Work order:
Read the records below and copy each line that contains "learner".

<<<<

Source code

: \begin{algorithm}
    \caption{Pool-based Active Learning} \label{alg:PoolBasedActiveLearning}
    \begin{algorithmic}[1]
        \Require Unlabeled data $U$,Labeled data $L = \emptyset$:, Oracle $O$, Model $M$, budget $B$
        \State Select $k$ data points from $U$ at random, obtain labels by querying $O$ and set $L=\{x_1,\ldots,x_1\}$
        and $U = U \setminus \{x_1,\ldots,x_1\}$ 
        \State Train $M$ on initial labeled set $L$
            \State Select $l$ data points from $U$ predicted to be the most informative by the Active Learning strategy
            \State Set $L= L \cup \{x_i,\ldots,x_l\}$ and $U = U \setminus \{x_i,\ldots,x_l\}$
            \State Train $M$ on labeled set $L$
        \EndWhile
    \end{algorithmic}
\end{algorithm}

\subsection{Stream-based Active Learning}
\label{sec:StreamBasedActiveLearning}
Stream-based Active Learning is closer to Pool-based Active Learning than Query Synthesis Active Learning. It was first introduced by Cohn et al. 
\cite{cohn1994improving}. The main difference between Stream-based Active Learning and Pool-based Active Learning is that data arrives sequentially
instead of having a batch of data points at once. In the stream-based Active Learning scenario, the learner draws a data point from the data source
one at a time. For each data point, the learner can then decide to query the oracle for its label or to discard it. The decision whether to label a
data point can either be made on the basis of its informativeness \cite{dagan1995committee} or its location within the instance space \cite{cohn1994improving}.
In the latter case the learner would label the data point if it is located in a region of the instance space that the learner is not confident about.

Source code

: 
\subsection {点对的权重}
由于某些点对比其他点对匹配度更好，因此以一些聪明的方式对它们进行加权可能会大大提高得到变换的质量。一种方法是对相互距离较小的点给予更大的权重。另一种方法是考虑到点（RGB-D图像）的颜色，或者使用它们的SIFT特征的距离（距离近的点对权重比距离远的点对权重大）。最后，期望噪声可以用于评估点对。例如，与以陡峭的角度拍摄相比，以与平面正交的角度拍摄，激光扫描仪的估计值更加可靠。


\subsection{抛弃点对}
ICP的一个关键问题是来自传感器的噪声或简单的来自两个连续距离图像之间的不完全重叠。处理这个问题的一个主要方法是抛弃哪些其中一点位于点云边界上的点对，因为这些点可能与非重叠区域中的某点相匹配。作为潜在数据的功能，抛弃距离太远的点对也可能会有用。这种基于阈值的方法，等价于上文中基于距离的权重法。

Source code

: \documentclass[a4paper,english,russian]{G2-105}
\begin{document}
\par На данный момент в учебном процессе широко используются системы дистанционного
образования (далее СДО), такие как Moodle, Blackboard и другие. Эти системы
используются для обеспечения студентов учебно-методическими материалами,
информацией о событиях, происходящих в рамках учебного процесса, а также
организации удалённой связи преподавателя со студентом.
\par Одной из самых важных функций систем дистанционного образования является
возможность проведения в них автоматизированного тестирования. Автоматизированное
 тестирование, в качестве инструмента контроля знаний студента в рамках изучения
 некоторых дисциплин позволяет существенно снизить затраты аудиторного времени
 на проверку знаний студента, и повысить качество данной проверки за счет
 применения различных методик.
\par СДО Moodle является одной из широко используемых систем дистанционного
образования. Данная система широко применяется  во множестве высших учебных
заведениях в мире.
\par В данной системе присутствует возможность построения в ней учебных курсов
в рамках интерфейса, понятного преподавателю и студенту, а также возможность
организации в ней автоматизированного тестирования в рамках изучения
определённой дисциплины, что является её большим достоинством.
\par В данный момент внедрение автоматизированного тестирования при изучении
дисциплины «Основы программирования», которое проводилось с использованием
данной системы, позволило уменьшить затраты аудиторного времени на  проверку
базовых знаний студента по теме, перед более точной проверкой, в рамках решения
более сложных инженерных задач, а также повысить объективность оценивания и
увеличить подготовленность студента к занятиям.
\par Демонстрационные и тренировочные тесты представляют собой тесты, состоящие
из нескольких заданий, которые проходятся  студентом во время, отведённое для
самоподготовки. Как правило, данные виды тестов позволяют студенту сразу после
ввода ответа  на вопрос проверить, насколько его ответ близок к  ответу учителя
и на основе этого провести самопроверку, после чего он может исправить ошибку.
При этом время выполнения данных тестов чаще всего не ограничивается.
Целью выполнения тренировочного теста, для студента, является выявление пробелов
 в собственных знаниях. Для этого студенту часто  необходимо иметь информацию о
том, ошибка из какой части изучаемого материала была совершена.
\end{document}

>>>>

Written answer:
instead of having a batch of data points at once. In the stream-based Active Learning scenario, the learner draws a data point from the data source
one at a time. For each data point, the learner can then decide to query the oracle for its label or to discard it. The decision whether to label a
In the latter case the learner would label the data point if it is located in a region of the instance space that the learner is not confident about.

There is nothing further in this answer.